Is the Bad Economy Good for Radio?
After more than a decade of declining market share and incursions from both the Web and satellite providers, traditional over-the-air broadcast radio may finally have a recession strategy: working with the future instead of trying to ignore it.
Major station groups have quietly begun to offer new (for them) integrated marketing products that combine traditional broadcast radio, Web sites, live events and database marketing. And the results are bearing fruit. In sports radio, for example, WEEI.com and WFAN.com (the Web homes for sports talk stations in Boston and New York, respectively) have grown to become dominant Web destinations in their markets.
WEEI.com captures roughly double the reach and total page views as NESN.com, the Web site tied to the Boston Red Sox regional sports TV network, according to Alexa. And WFAN.com not only dwarfs SNY.com, the Web site tied to the New York Mets regional TV network, it regularly out-performs yesnetworks.com, Web home of YES, run by the Yankees.

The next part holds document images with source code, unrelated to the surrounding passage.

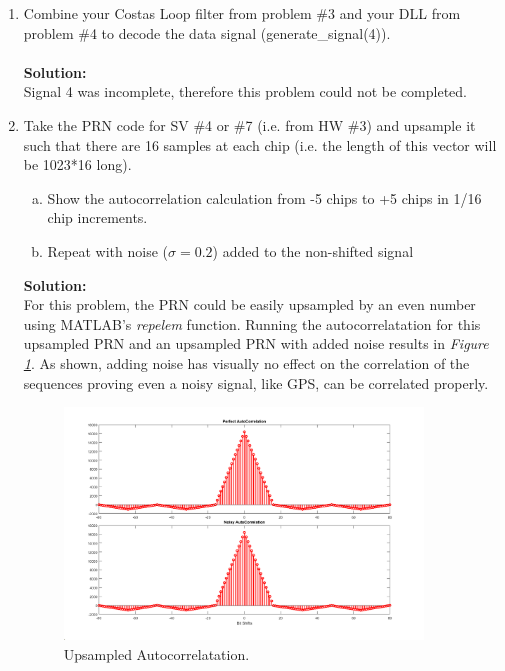 \documentclass[10pt]{article}
\newcommand{\solution}{\textbf{Solution: \\}}
\begin{document}
\begin{enumerate}[label=\textbf{\arabic*.}]
  \item Combine your Costas Loop filter from problem \#3 and your DLL from 
  problem \#4 to decode the data signal (generate\_signal(4)). \\ \\
  \solution
  \vspace{12pt}
  Signal 4 was incomplete, therefore this problem could not be completed.


  \item Take the PRN code for SV \#4 or \#7 (i.e. from HW \#3) and upsample it 
  such that there are 16 samples at each chip (i.e. the length of this vector 
  will be 1023*16 long).
  \begin{enumerate}[(a)]
    \itemsep -2pt
    \item Show the autocorrelation calculation from -5 chips to +5 chips in 
    1/16 chip increments.
    \item Repeat with noise ($\sigma=0.2$) added to the non-shifted signal
  \end{enumerate}
  \solution
  For this problem, the PRN could be easily upsampled by an even number using 
  MATLAB's \emph{repelem} function. Running the autocorrelatation for this 
  upsampled PRN and an upsampled PRN with added noise results in \emph{Figure 
  \ref{fig:8}}. As shown, adding noise has visually no effect on the correlation 
  of the sequences proving even a noisy signal, like GPS, can be correlated 
  properly.
  \begin{figure}[H]
    \centering
    \includegraphics[width=0.9\textwidth]{p6_corr.png}
    \caption{Upsampled Autocorrelatation.}
    \label{fig:8}
  \end{figure}
  \vspace{12pt}



\end{enumerate}
\end{document}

None of these radio Web sites will win design awards. ESPN360 they are not. But still, radio has the potential could offer an affordable cross-platform marketing option that could produce results even for the smallest businesses.
“The biggest issue we have is getting over the perception hump that radio can’t be this sophisticated,” says Weezie Kramer, regional president at Entercom, which owns WEEI in Boston. Kramer says markets can vary, but the base level, where her clients can see results, is with a $50,000 annual buy.
“That lets us take someone through a multiplatform program buy,” Kramer says. “Once there, my results are as good as anybody’s out there.”